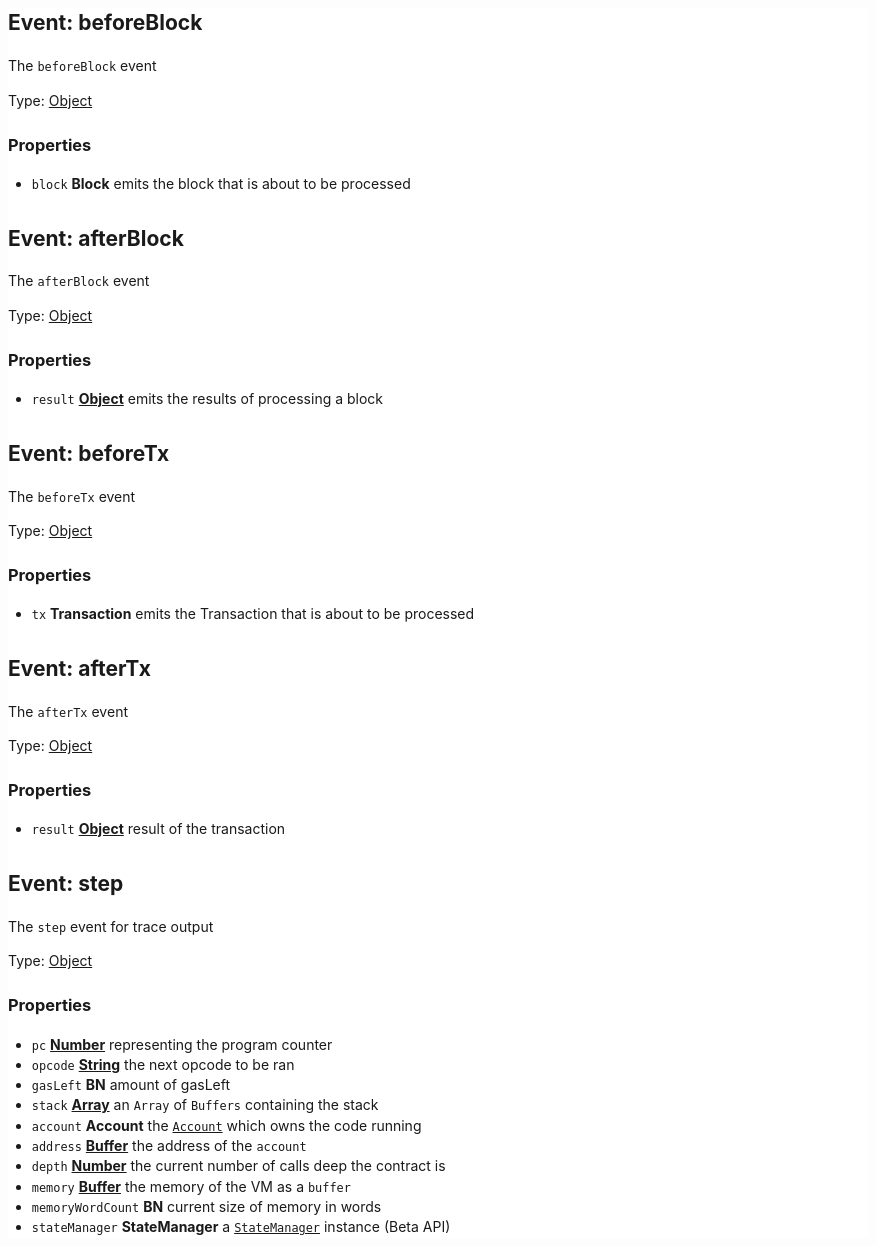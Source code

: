 ## Event: beforeBlock

The `beforeBlock` event

Type: [Object][29]

### Properties

-   `block` **Block** emits the block that is about to be processed

## Event: afterBlock

The `afterBlock` event

Type: [Object][29]

### Properties

-   `result` **[Object][29]** emits the results of processing a block

## Event: beforeTx

The `beforeTx` event

Type: [Object][29]

### Properties

-   `tx` **Transaction** emits the Transaction that is about to be processed

## Event: afterTx

The `afterTx` event

Type: [Object][29]

### Properties

-   `result` **[Object][29]** result of the transaction

## Event: step

The `step` event for trace output

Type: [Object][29]

### Properties

-   `pc` **[Number][32]** representing the program counter
-   `opcode` **[String][31]** the next opcode to be ran
-   `gasLeft` **BN** amount of gasLeft
-   `stack` **[Array][38]** an `Array` of `Buffers` containing the stack
-   `account` **Account** the [`Account`][45] which owns the code running
-   `address` **[Buffer][42]** the address of the `account`
-   `depth` **[Number][32]** the current number of calls deep the contract is
-   `memory` **[Buffer][42]** the memory of the VM as a `buffer`
-   `memoryWordCount` **BN** current size of memory in words
-   `stateManager` **StateManager** a [`StateManager`][30] instance (Beta API)


[1]: #vmrunblockchain
[2]: #parameters
[3]: #vm
[4]: #parameters-1
[5]: #vmrunblock
[6]: #parameters-2
[7]: #runblockcallback
[8]: #parameters-3
[9]: #runtxcallback
[10]: #parameters-4
[11]: #vmruntx
[12]: #parameters-5
[13]: #runcodecallback
[14]: #parameters-6
[15]: #vmruncode
[16]: #parameters-7
[17]: #event-beforeblock
[18]: #properties
[19]: #event-afterblock
[20]: #properties-1
[21]: #event-beforetx
[22]: #properties-2
[23]: #event-aftertx
[24]: #properties-3
[25]: #event-step
[26]: #properties-4
[27]: https://github.com/ethereum/ethereumjs-blockchain
[28]: https://developer.mozilla.org/docs/Web/JavaScript/Reference/Statements/function
[29]: https://developer.mozilla.org/docs/Web/JavaScript/Reference/Global_Objects/Object
[30]: stateManager.md
[31]: https://developer.mozilla.org/docs/Web/JavaScript/Reference/Global_Objects/String
[32]: https://developer.mozilla.org/docs/Web/JavaScript/Reference/Global_Objects/Number
[33]: https://developer.mozilla.org/docs/Web/JavaScript/Reference/Global_Objects/Boolean
[34]: https://git.io/vxZkK
[35]: https://github.com/ethereumjs/ethereumjs-block
[36]: #runblockcallback
[37]: https://developer.mozilla.org/docs/Web/JavaScript/Reference/Global_Objects/Error
[38]: https://developer.mozilla.org/docs/Web/JavaScript/Reference/Global_Objects/Array
[39]: #vm
[40]: https://github.com/ethereum/ethereumjs-tx
[41]: #runtxcallback
[42]: https://nodejs.org/api/buffer.html
[43]: https://github.com/ethereumjs/ethereumjs-account
[44]: #runcodecallback
[45]: https://github.com/ethereum/ethereumjs-account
-=-=-=-=-
▶ _Brief_
Scan the data above for the word "runblockcallback". Copy every line in which it is found.

▶ _Exercise answer_
[7]: #runblockcallback
[36]: #runblockcallback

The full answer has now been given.